In an ammeter 0.2% of main current passes through the galvanometer. If resistance of galvanometer is G, the resistance of ammeter will be

(1) $\frac{1}{499}G$

(2) $\frac{499}{500}G$

(3) $\frac{1}{500}G$

(4) $\frac{500}{499}G$

Two similar coils of radius R are lying concentrically with their planes at right angles to each other. The currents flowing in them are I and 2I, respectively. The resultant magnetic field induction at the centre will be 

(1)$\frac{\sqrt{5}{\mu }_{0}I}{2R}$                                         

(2)$\frac{3{\mu }_{0}I}{2R}$

(3)$\frac{{\mu }_{0}I}{2R}$                                             

(4)$\frac{{\mu }_{0}I}{R}$

A millivoltmeter of 25 mV range is to be converted into an ammeter of 25 A range. The value (in ohm) of necessary shunt will be:

(1)0.001                                     

(2)0.01

(3)1                                           

(4)0.05

An alternating electric field of frequency v, is applied across the dees (radius=R) of a cyclotron that is being used to accelerate protons(mass=m).The operating magnetic field (B) used in the cyclotron and the kinetic energy (K) of the proton beam, produced by it, are given by

(1)B=$\frac{mv}{e} and K=2m{\mathrm{\pi }}^2{\mathrm{v}}^2{\mathrm{R}}^2$

(2)B=$\frac{2\mathrm{\pi }mv}{e} and K=m^2{\mathrm{\pi vR}}^2$

(3)B=$\frac{2\mathrm{\pi }mv}{e} and K=2m{\mathrm{\pi }}^2{\mathrm{v}}^2{\mathrm{R}}^2$

(4)B=$\frac{mv}{e} and K=m^2{\mathrm{\pi vR}}^2$

A proton carrying 1 MeV kinetic energy is moving in a circular path of radius R in a uniform magnetic field. What should be the energy of an $\mathrm{\alpha }$-particle to describe a circle of the same radius in the same field?

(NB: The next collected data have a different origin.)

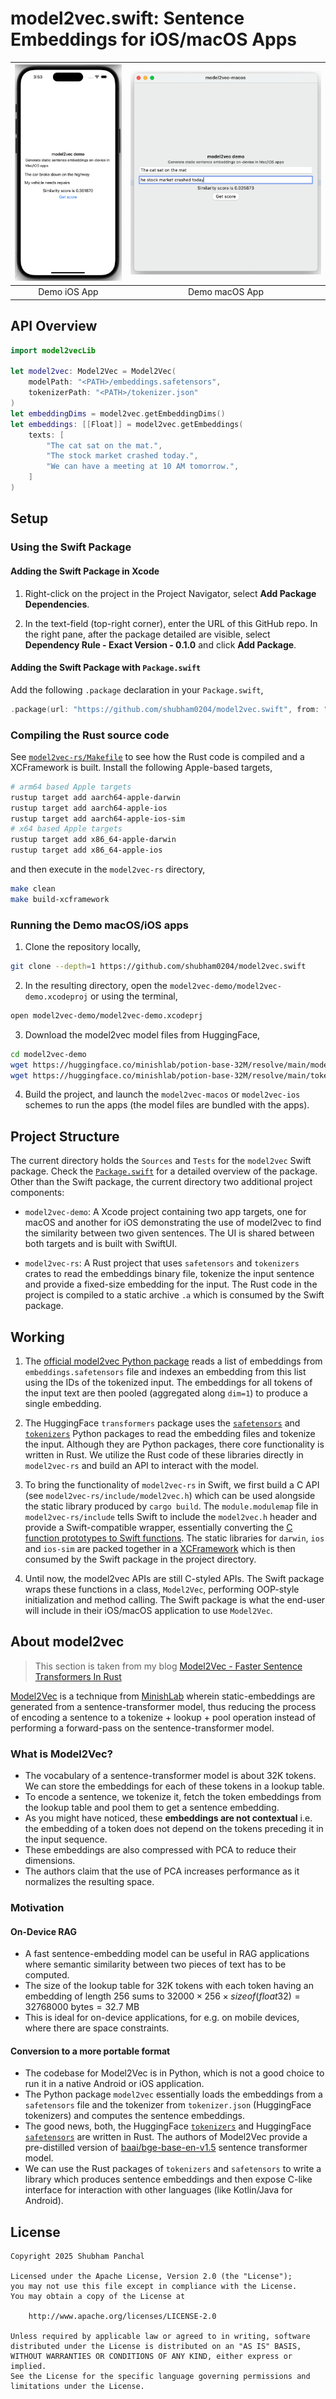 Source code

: # model2vec.swift: Sentence Embeddings for iOS/macOS Apps

| ![](./static/snapshot-ios-app.png)  | ![](./static/snapshot-macos-app.png)  |
|---|---|
|  <center>Demo iOS App</center> | <center>Demo macOS App</center> |

## API Overview


```swift
import model2vecLib

let model2vec: Model2Vec = Model2Vec(
    modelPath: "<PATH>/embeddings.safetensors",
    tokenizerPath: "<PATH>/tokenizer.json"
)
let embeddingDims = model2vec.getEmbeddingDims()
let embeddings: [[Float]] = model2vec.getEmbeddings(
    texts: [
        "The cat sat on the mat.",
        "The stock market crashed today.",
        "We can have a meeting at 10 AM tomorrow.",
    ]
)
```

## Setup

### Using the Swift Package

#### Adding the Swift Package in Xcode

1. Right-click on the project in the Project Navigator, select **Add Package Dependencies**.

2. In the text-field (top-right corner), enter the URL of this GitHub repo. In the right pane, after the package detailed are visible, select **Dependency Rule - Exact Version - 0.1.0** and click **Add Package**.


#### Adding the Swift Package with `Package.swift`

Add the following `.package` declaration in your `Package.swift`,

```swift
.package(url: "https://github.com/shubham0204/model2vec.swift", from: "0.1.0")
```

### Compiling the Rust source code

See [`model2vec-rs/Makefile`](./model2vec-rs/Makefile) to see how the Rust code is compiled and a XCFramework is built. Install the following Apple-based targets,

```bash
# arm64 based Apple targets
rustup target add aarch64-apple-darwin
rustup target add aarch64-apple-ios
rustup target add aarch64-apple-ios-sim
# x64 based Apple targets
rustup target add x86_64-apple-darwin
rustup target add x86_64-apple-ios
```

and then execute in the `model2vec-rs` directory,

```bash
make clean
make build-xcframework
```

### Running the Demo macOS/iOS apps

1. Clone the repository locally,

```bash
git clone --depth=1 https://github.com/shubham0204/model2vec.swift
```

2. In the resulting directory, open the `model2vec-demo/model2vec-demo.xcodeproj` or using the terminal,

```bash
open model2vec-demo/model2vec-demo.xcodeprj
```

3. Download the model2vec model files from HuggingFace,

```bash
cd model2vec-demo
wget https://huggingface.co/minishlab/potion-base-32M/resolve/main/model.safetensors
wget https://huggingface.co/minishlab/potion-base-32M/resolve/main/tokenizer.json
```

4. Build the project, and launch the `model2vec-macos` or `model2vec-ios` schemes to run the apps (the model files are bundled with the apps).

## Project Structure

The current directory holds the `Sources` and `Tests` for the `model2vec` Swift package. Check the [`Package.swift`](./Package.swift) for a detailed overview of the package. Other than the Swift package, the current directory two additional project components:


- `model2vec-demo`: A Xcode project containing two app targets, one for macOS and another for iOS demonstrating the use of model2vec to find the similarity between two given sentences. The UI is shared between both targets and is built with SwiftUI.


- `model2vec-rs`: A Rust project that uses `safetensors` and `tokenizers` crates to read the embeddings binary file, tokenize the input sentence and provide a fixed-size embedding for the input. The Rust code in the project is compiled to a static archive `.a` which is consumed by the Swift package.

## Working

1. The [official model2vec Python package](https://github.com/MinishLab/model2vec) reads a list of embeddings from `embeddings.safetensors` file and indexes an embedding from this list using the IDs of the tokenized input. The embeddings for all tokens of the input text are then pooled (aggregated along `dim=1`) to produce a single embedding.

2. The HuggingFace `transformers` package uses the [`safetensors`](https://github.com/huggingface/safetensors) and [`tokenizers`](https://github.com/huggingface/safetensors) Python packages to read the embedding files and tokenize the input. Although they are Python packages, there core functionality is written in Rust. We utilize the Rust code of these libraries directly in `model2vec-rs` and build an API to interact with the model.

3. To bring the functionality of `model2vec-rs` in Swift, we first build a C API (see `model2vec-rs/include/model2vec.h`) which can be used alongside the static library produced by `cargo build`. The `module.modulemap` file in `model2vec-rs/include` tells Swift to include the `model2vec.h` header and provide a Swift-compatible wrapper, essentially converting the [C function prototypes to Swift functions](https://developer.apple.com/documentation/swift/c-interoperability). The static libraries for `darwin`, `ios` and `ios-sim` are packed together in a [XCFramework](https://developer.apple.com/documentation/xcode/creating-a-multi-platform-binary-framework-bundle) which is then consumed by the Swift package in the project directory.

4. Until now, the model2vec APIs are still C-styled APIs. The Swift package wraps these functions in a class, `Model2Vec`, performing OOP-style initialization and method calling. The Swift package is what the end-user will include in their iOS/macOS application to use `Model2Vec`.

## About model2vec

> This section is taken from my blog [Model2Vec - Faster Sentence Transformers In Rust](https://shubham0204.github.io/blogpost/programming/model2vec-rs)

[Model2Vec](https://github.com/MinishLab/model2vec) is a technique from [MinishLab](https://github.com/MinishLab) wherein static-embeddings are generated from a sentence-transformer model, thus reducing the process of encoding a sentence to a tokenize + lookup + pool operation instead of performing a forward-pass on the sentence-transformer model.
### What is Model2Vec?

- The vocabulary of a sentence-transformer model is about 32K tokens. We can store the embeddings for each of these tokens in a lookup table. 
- To encode a sentence, we tokenize it, fetch the token embeddings from the lookup table and pool them to get a sentence embedding. 
- As you might have noticed, these **embeddings are not contextual** i.e. the embedding of a token does not depend on the tokens preceding it in the input sequence. 
- These embeddings are also compressed with PCA to reduce their dimensions.
- The authors claim that the use of PCA increases performance as it normalizes the resulting space.

### Motivation
#### On-Device RAG

- A fast sentence-embedding model can be useful in RAG applications where semantic similarity between two pieces of text has to be computed. 
- The size of the lookup table for 32K tokens with each token having an embedding of length 256 sums to $32000 \times 256 \times sizeof(float32) = 32768000 \ \text{bytes} = 32.7 \ \text{MB}$
- This is ideal for on-device applications, for e.g. on mobile devices, where there are space constraints.

#### Conversion to a more portable format

- The codebase for Model2Vec is in Python, which is not a good choice to run it in a native Android or iOS application.
- The Python package `model2vec` essentially loads the embeddings from a `safetensors` file and the tokenizer from `tokenizer.json` (HuggingFace tokenizers) and computes the sentence embeddings.
- The good news, both, the HuggingFace [`tokenizers`](https://github.com/huggingface/tokenizers) and HuggingFace [`safetensors`](https://github.com/huggingface/safetensors) are written in Rust. The authors of Model2Vec provide a pre-distilled version of  [baai/bge-base-en-v1.5](https://huggingface.co/baai/bge-base-en-v1.5) sentence transformer model.
- We can use the Rust packages of `tokenizers` and `safetensors` to write a library which produces sentence embeddings and then expose C-like interface for interaction with other languages (like Kotlin/Java for Android).


## License

```
Copyright 2025 Shubham Panchal

Licensed under the Apache License, Version 2.0 (the "License");
you may not use this file except in compliance with the License.
You may obtain a copy of the License at

    http://www.apache.org/licenses/LICENSE-2.0

Unless required by applicable law or agreed to in writing, software
distributed under the License is distributed on an "AS IS" BASIS,
WITHOUT WARRANTIES OR CONDITIONS OF ANY KIND, either express or implied.
See the License for the specific language governing permissions and
limitations under the License.
```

1. 2 MeV                  2. 1 MeV

3. 0.5 MeV               4. 4 MeV

A current-carrying closed loop in the form of a right-angle isosceles triangle ABC is placed in a uniform magnetic field acting along AB. If the magnetic force on the arm BC is F, the force on the arm AC is:

1. $\mathbf{-}\mathbf{F}$                                               2. $\mathbf{F}$

3. $\sqrt{2}\mathbf{F}$                                             4. $-\sqrt{2}\mathbf{F}$

A uniform electric field and a uniform magnetic field are acting in the same direction in a certain region. If an electron is projected in the region such that its velocity is pointed along the direction of fields, then the electron :

1. speed will decrease

2. speed will increase 

3. will turn towards the left of the direction of motion 

4. will turn towards right of direction a motion

A galvanometer of resistance, G is shunted by a resistance S ohm. To keep the main current in the circuit unchanged, the resistance to be put in series with the galvanometer is

(1) $\frac{S^{\mathit{2}}}{(S+G)}$                                             

(2) $\frac{SG}{(S+G)}$

(3) $\frac{G^{\mathit{2}}}{(S+G)}$                                             

(4) $\frac{G}{(S+G)}$

A square loop, carrying a steady current I, is placed in a horizontal plane near a long straight conductor carrying a steady current $I_{\mathit{1}}$ at a distance d from the conductor as shown in figure. The loop will experience 

(1) a net repulsive force away from the conductor 

(2) a net torque acting upward perpendicular to the horizontal plane

(3) a net torque acting downward normal to the horizontal plane

(4) a net attractive force towards the conductor 

Charge q is uniformly spread on a thin ring of radius R. The ring rotates about its axis with a uniform frequency f Hz. The magnitude of magnetic induction at the center of the ring is :

(1) $\frac{{\mathrm{\mu }}_0\mathrm{q} f}{2\mathrm{R}}$                                       

(2) $\frac{{\mathrm{\mu }}_0\mathrm{q}}{2f\mathrm{R}}$

(3) $\frac{{\mathrm{\mu }}_0\mathrm{q}}{2\mathrm{\pi }f\mathrm{R}}$                                       

(4) $\frac{{\mathrm{\mu }}_0\mathrm{q} f}{2\mathrm{\pi R}}$